Saturday, March 21, 2009


Using the express train to Guangzhou (a.k.a. Canton) is easy. Bags are x-rayed, visa are checked, and exit and entry cards are needed, but everything is much faster than the same procedures in Macau. At the station, the candy store sells palm-sized chocolate coins, but only ancient Chinese motifs and Dutch 2-Euro coins. The train is roomy and comfortable; the car attendant stands to attention as we board. The very slowly scrolling LED display in the car shows instructions for sneezing properly.

I am staying at the Elan hotel. Trendy, modern, clean, and bright, much better than the hotel in Hong Kong. Oddly, they want a deposit of 350 Yuan...

In Guangzhou, there is much less English. Street signs and the metro show English, but there was a lengthy notice in the train station in which the only English word was "notice" at the top (very helpful guys), and the long-distance bus terminal where I bought my ticket to Yangshuo for the next day had no English signage whatever and the ticket agents didn't speak english either.
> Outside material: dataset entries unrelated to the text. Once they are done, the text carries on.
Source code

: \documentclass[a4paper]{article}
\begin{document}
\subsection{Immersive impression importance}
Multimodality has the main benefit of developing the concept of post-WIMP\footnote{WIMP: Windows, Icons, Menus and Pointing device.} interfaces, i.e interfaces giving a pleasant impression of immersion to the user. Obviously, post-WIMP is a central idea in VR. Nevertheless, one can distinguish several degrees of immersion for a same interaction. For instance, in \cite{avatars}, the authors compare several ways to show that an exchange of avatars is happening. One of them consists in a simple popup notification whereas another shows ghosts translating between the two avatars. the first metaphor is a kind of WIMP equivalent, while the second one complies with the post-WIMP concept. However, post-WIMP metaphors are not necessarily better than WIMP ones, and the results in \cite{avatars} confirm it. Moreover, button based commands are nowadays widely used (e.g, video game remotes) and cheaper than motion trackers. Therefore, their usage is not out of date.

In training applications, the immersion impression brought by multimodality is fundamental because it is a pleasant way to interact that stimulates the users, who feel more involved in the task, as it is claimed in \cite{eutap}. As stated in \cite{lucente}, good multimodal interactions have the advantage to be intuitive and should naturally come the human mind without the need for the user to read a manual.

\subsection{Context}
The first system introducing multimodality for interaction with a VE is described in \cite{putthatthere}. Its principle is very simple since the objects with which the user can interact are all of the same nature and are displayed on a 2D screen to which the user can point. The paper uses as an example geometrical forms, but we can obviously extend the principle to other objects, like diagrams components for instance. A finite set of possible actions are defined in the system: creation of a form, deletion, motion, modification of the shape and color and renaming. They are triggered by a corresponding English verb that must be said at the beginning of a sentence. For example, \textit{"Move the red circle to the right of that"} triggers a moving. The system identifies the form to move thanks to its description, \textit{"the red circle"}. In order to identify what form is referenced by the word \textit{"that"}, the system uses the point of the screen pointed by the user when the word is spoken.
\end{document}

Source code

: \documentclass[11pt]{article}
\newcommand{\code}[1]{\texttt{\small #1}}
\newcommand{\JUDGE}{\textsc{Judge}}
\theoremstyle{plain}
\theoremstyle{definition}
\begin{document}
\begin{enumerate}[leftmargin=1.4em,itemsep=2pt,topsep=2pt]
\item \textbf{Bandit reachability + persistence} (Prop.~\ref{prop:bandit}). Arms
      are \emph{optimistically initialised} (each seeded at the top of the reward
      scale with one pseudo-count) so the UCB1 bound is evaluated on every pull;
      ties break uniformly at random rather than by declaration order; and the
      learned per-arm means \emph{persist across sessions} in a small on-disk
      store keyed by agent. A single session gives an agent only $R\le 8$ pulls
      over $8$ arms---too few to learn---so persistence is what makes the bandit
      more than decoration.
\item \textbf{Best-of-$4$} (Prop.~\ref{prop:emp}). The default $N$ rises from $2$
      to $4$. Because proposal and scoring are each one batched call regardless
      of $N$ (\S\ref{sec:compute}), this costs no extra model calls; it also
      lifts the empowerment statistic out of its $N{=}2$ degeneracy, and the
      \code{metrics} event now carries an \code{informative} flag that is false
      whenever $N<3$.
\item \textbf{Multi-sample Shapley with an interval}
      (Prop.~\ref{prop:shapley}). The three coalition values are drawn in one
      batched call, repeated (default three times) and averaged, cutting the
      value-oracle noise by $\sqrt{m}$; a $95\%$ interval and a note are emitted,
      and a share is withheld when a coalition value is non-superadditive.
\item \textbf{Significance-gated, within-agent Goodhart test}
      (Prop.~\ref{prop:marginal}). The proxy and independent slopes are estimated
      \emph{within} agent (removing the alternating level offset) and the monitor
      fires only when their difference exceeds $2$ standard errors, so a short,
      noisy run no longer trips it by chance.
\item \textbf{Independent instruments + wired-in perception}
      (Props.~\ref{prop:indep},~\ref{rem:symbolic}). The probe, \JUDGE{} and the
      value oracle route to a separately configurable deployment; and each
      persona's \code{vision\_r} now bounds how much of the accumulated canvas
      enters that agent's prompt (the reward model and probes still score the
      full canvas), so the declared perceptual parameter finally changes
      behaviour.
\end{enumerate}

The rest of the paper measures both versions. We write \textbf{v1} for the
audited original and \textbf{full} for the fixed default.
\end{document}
I got my ticket by pattern-matching the Chinese characters, and pronouncing "Yangshuo" until there was rapport. No problem.

Large sections of Guangzhou are ugly concrete and chipped paint and glass towers separated by a maelstrom of traffic and endless asphalt. So I went to Yuexio Park close to the hotel; the park is very large and contains hills, ponds, lots of banyan trees, a waterfall, flowers, and a few shrines. Very relaxing. I then took the underground to Shamian, a small island just beyond a tangle of freeways and highrise construction. Shamian is a quiet refuge of colonial charm, with lots of trees and a narrow park down the central avenue. Finally I walked for a few hours in the western part of Guangzhou, which is still untouched by rampant modernization and has shady tree-lined streets, old buildings, and traditional shops open to the street with people working.